Dans ce contexte, nous n'avons pas d'autres choix que de faire appel à la mobilisation pour obtenir d'autres négociations.
Oui, il faut continuer à faire bouillir la marmite.
Oui, il faut poursuivre et amplifier la mobilisation.
Oui, il y a de quoi gagner d'autres milliers de salariés, pour qu'ils passent de la sympathie ou du soutien au mouvement à leur engagement dans le mouvement.
Il y a de quoi faire pour que le sentiment de fatalité recule, que les hésitations soient surmontées.
Il y a encore beaucoup d'énergies à libérer ; des pressions patronales, de la répression anti-syndicale à combattre.
Oui, nous pouvons élargir encore davantage la participation aux grèves et aux manifestations.
Nous pouvons convaincre celles et ceux dont c'est l'avenir qui est à l'ordre du jour, qu'ils peuvent trouver leur place dans ce mouvement décisif.
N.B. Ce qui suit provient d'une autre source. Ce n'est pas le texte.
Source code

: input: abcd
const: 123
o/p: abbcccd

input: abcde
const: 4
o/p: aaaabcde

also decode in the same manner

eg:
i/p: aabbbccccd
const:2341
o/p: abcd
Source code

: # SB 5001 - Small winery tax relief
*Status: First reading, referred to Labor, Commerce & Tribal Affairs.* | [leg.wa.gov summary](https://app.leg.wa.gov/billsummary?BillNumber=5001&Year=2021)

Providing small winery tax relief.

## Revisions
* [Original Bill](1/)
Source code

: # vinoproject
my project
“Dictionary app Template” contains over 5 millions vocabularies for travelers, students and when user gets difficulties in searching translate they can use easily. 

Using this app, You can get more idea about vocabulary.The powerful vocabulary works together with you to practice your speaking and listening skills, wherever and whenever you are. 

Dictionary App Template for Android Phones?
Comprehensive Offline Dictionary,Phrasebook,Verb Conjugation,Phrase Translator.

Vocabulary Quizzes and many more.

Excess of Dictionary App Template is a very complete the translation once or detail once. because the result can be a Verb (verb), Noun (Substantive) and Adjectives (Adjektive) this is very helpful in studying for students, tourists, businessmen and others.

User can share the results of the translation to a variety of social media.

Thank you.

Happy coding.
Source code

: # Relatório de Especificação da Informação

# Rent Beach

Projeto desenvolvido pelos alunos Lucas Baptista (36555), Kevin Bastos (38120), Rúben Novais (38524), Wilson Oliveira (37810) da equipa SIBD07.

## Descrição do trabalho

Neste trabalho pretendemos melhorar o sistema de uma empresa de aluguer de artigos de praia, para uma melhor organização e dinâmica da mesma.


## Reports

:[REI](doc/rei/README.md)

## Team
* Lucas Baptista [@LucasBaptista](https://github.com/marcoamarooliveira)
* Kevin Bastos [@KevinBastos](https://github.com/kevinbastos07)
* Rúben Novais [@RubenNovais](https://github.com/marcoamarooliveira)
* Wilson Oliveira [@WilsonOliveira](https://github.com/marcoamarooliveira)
Il y faut, je sais, beaucoup de patience et de persuasion. Il faut un travail de terrain, de proximité tel que celui que vous avez engagé.
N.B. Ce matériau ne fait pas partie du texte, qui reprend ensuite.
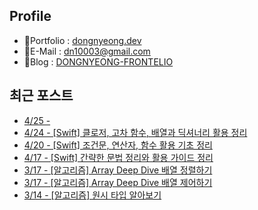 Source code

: 


## Profile
- 🙂Portfolio : [dongnyeong.dev](https://www.dongnyeong.com)
- 📧E-Mail : dn10003@gmail.com
- 🌟Blog : [DONGNYEONG-FRONTELIO](https://kdn0325.github.io/)

## 최근 포스트
 - [4/25 - ](https://kdn0325.github.io/2025-04-25-2025-04-24-1.html)
 - [4/24 - [Swift] 클로저, 고차 함수, 배열과 딕셔너리 활용 정리](https://kdn0325.github.io/development/2025-04-24-2.html)
 - [4/20 - [Swift] 조건문, 연산자, 함수 활용 기초 정리](https://kdn0325.github.io/development/2025-04-20-1.html)
 - [4/17 - [Swift] 간략한 문법 정리와 활용 가이드 정리](https://kdn0325.github.io/development/2025-04-17-1.html)
 - [3/17 - [알고리즘] Array Deep Dive 배열 정렬하기](https://kdn0325.github.io/algorithm/2025-03-17-1.html)
 - [3/17 - [알고리즘] Array Deep Dive 배열 제어하기](https://kdn0325.github.io/algorithm/2025-03-17-2.html)
 - [3/14 - [알고리즘] 원시 타입 알아보기](https://kdn0325.github.io/algorithm/2025-03-14-1.html)
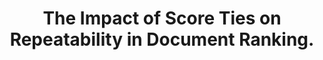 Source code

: ---
title: "The Impact of Score Ties on Repeatability in Document Ranking."
collection: publications
pubtag: 'model'
citation: 'Jimmy Lin and <strong>Peilin Yang</strong>. <strong><i>The Impact of Score Ties on Repeatability in Document Ranking.</i></strong>. In Proceedings of the 42nd International ACM SIGIR Conference on Research and Development in Information Retrieval (<strong class="conference"><i>SIGIR&#39;2019</i></strong>). July 2019, Paris, France.'
---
Cela peut apparaître usant - en face, ils cherchent d'ailleurs à nous user - mais nous avons une force qui nous anime, c'est celle de la justice et du progrès social et vous verrez qu'au final tout cela nous portera loin.
Les salariés dans leur très grande majorité sont opposés aux projets Raffarin-Fillon -Delevoye-Ferry.
Ce n'est pas nous qui avons peur de la démocratie.
Nos organisations, qui suivent quotidiennement la situation, ont pris de nouvelles
dispositions.
Nous lançons une grande consultation nationale des salariés, de notre pays, à l'adresse des députés et des sénateurs.
Nous avons l'ambition de recueillir, dans les prochains jours, plusieurs millions de soutiens à cette démarche.
Nous allons redire ensemble aux élus que nous sommes opposés au projet FILLON.
Nous allons réclamer d'autres mesures pour le financement de nos retraites.
Nous allons exiger de vraies négociations et de mander, dans cette attente, aux députés et
sénateurs de surseoir au vote à la fin de leurs débats.
L'heure n'est pas au renoncement, mais à la persévérance pour nos objectifs revendicatifs.
Il faut, dès aujourd'hui, relayer cette nouvelle initiative nationale et interprofessionnelle dans toutes les entreprises, les localités.
Il faut faire du samedi 14 juin et du dimanche 15 juin un week-end pour la défense de sa retraite par de multiples initiatives dans toutes les villes.
Il faut envisager un nouveau rendez-vous d'actions et de mobilisations interprofessionnel dès la semaine prochaine.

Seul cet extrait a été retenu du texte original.